DATA SHOWN ::
-- -- --
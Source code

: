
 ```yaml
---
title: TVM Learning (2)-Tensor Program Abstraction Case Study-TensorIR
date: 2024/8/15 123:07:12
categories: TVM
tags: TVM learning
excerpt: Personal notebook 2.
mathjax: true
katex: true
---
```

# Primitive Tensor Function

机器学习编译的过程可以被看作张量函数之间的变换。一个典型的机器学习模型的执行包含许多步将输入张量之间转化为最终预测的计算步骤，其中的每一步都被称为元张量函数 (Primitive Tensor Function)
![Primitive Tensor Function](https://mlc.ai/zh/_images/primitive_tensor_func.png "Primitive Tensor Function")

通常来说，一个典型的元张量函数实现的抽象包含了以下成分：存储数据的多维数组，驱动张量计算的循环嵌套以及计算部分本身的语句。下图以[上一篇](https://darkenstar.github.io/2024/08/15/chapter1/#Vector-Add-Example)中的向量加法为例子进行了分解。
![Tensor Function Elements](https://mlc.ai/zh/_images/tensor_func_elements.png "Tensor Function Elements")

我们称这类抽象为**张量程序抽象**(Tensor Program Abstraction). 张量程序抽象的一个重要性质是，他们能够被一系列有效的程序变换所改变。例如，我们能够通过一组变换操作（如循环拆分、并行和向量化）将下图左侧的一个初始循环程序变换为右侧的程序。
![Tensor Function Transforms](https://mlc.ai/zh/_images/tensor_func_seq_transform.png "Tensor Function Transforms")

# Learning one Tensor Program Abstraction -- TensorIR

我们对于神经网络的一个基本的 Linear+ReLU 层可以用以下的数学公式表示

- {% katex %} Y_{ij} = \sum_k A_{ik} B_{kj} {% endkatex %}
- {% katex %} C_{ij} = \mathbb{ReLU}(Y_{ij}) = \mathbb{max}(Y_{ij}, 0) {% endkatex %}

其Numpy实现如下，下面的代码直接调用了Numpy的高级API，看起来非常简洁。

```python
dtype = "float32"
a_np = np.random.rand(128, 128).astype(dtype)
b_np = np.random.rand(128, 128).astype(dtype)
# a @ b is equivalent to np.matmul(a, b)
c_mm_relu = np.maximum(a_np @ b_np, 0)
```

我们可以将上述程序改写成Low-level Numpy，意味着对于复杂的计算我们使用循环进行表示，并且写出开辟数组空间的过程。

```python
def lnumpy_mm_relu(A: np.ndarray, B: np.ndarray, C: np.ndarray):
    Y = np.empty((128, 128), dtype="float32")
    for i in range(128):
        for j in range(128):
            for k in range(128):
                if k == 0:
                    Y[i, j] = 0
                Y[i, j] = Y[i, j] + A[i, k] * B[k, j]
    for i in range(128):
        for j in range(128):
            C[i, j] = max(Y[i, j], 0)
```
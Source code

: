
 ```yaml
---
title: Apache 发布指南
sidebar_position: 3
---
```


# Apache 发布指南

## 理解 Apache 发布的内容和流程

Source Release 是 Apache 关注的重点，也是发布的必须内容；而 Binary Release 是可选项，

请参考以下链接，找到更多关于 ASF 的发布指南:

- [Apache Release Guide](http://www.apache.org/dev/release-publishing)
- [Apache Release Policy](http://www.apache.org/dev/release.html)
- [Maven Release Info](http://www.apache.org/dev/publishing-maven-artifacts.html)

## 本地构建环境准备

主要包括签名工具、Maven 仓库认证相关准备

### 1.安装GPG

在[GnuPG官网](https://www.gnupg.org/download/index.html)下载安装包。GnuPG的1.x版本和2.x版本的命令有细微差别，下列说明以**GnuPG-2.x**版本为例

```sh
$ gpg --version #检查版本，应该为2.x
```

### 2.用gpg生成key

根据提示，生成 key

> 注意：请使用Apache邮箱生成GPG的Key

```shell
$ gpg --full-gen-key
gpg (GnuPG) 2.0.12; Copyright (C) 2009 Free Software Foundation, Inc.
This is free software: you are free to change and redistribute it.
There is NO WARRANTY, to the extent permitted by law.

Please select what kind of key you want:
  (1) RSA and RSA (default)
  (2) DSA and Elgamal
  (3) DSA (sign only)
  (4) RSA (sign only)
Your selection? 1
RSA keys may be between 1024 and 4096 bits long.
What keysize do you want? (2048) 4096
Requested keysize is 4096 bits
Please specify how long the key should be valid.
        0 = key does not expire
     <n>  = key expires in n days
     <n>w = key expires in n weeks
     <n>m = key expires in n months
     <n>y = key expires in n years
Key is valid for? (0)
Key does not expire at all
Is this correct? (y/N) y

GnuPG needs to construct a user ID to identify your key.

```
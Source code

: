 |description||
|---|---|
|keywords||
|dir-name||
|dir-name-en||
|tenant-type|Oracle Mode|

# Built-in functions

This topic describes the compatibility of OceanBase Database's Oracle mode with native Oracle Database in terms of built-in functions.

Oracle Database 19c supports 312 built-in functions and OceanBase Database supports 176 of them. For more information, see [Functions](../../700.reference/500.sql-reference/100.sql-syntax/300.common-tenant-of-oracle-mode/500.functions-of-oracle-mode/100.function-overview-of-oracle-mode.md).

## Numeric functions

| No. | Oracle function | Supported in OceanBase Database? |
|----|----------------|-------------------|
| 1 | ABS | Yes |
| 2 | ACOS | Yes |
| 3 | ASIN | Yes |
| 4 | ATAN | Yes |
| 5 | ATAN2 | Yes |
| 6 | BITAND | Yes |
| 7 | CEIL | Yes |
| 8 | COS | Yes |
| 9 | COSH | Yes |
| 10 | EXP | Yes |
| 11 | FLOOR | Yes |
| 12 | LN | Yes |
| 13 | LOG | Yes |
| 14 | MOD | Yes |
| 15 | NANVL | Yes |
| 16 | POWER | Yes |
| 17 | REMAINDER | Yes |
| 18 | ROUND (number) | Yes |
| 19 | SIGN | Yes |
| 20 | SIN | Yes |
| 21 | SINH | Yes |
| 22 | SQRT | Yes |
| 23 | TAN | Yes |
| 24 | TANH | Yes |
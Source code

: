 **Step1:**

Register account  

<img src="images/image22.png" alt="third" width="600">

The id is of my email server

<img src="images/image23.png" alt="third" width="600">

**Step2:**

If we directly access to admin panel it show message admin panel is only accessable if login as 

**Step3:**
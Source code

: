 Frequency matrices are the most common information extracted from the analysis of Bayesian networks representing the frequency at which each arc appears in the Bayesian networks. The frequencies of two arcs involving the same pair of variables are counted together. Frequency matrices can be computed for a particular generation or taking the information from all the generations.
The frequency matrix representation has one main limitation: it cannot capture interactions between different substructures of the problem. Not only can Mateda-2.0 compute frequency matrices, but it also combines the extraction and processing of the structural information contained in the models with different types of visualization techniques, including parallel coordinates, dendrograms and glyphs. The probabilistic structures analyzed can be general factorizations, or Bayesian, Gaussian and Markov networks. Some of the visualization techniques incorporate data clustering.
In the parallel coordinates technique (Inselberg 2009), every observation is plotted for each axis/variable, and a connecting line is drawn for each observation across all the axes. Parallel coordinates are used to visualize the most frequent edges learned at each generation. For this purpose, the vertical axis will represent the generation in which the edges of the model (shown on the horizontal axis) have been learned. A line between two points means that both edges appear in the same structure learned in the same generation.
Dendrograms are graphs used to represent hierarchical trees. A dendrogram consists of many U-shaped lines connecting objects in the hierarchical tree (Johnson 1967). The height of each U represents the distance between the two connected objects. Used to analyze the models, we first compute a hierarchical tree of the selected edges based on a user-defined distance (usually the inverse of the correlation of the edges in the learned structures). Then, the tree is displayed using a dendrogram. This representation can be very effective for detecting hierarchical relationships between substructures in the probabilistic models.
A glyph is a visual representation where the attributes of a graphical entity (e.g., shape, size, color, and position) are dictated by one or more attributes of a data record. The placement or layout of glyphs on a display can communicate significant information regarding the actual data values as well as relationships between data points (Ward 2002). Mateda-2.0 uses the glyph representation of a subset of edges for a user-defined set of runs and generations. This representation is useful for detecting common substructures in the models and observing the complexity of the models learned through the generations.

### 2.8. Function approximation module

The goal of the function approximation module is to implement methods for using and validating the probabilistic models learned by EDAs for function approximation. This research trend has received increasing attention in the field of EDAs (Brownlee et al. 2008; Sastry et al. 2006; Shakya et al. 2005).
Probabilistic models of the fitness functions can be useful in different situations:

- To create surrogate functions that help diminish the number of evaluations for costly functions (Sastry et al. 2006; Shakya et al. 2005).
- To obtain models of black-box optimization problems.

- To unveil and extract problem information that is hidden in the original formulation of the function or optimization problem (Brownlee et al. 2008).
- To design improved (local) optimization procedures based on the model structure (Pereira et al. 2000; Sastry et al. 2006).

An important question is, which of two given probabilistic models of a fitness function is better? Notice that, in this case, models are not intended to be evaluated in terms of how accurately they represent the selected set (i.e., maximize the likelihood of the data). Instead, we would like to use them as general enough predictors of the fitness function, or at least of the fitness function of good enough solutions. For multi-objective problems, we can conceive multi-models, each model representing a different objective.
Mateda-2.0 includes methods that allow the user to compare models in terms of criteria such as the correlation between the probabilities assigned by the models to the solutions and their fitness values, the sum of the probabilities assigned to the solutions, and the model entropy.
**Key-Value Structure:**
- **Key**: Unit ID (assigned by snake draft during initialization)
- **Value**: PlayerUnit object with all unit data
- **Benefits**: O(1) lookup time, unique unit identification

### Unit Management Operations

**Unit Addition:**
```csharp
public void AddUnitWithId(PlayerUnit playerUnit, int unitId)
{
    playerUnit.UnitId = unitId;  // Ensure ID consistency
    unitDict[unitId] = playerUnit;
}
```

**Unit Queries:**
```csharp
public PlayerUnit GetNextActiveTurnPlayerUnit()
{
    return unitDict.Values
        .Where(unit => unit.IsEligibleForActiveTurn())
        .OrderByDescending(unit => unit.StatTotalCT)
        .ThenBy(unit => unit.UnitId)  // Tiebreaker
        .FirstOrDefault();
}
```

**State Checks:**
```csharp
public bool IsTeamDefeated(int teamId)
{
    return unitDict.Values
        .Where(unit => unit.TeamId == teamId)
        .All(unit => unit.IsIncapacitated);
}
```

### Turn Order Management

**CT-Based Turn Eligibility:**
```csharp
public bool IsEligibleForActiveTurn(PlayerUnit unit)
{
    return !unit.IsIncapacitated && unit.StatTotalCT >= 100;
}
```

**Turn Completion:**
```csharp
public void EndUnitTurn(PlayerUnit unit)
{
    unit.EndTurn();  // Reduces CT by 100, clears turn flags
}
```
-- -- --
YOUR OBJECTIVE :: The answer should hold only the lines from the start of the records above through the line containing "(Primitive Tensor Function)", each set down exactly.

RESPONSE AREA ::
Source code

:
 ```yaml
---
title: TVM Learning (2)-Tensor Program Abstraction Case Study-TensorIR
date: 2024/8/15 123:07:12
categories: TVM
tags: TVM learning
excerpt: Personal notebook 2.
mathjax: true
katex: true
---
```

# Primitive Tensor Function

机器学习编译的过程可以被看作张量函数之间的变换。一个典型的机器学习模型的执行包含许多步将输入张量之间转化为最终预测的计算步骤，其中的每一步都被称为元张量函数 (Primitive Tensor Function)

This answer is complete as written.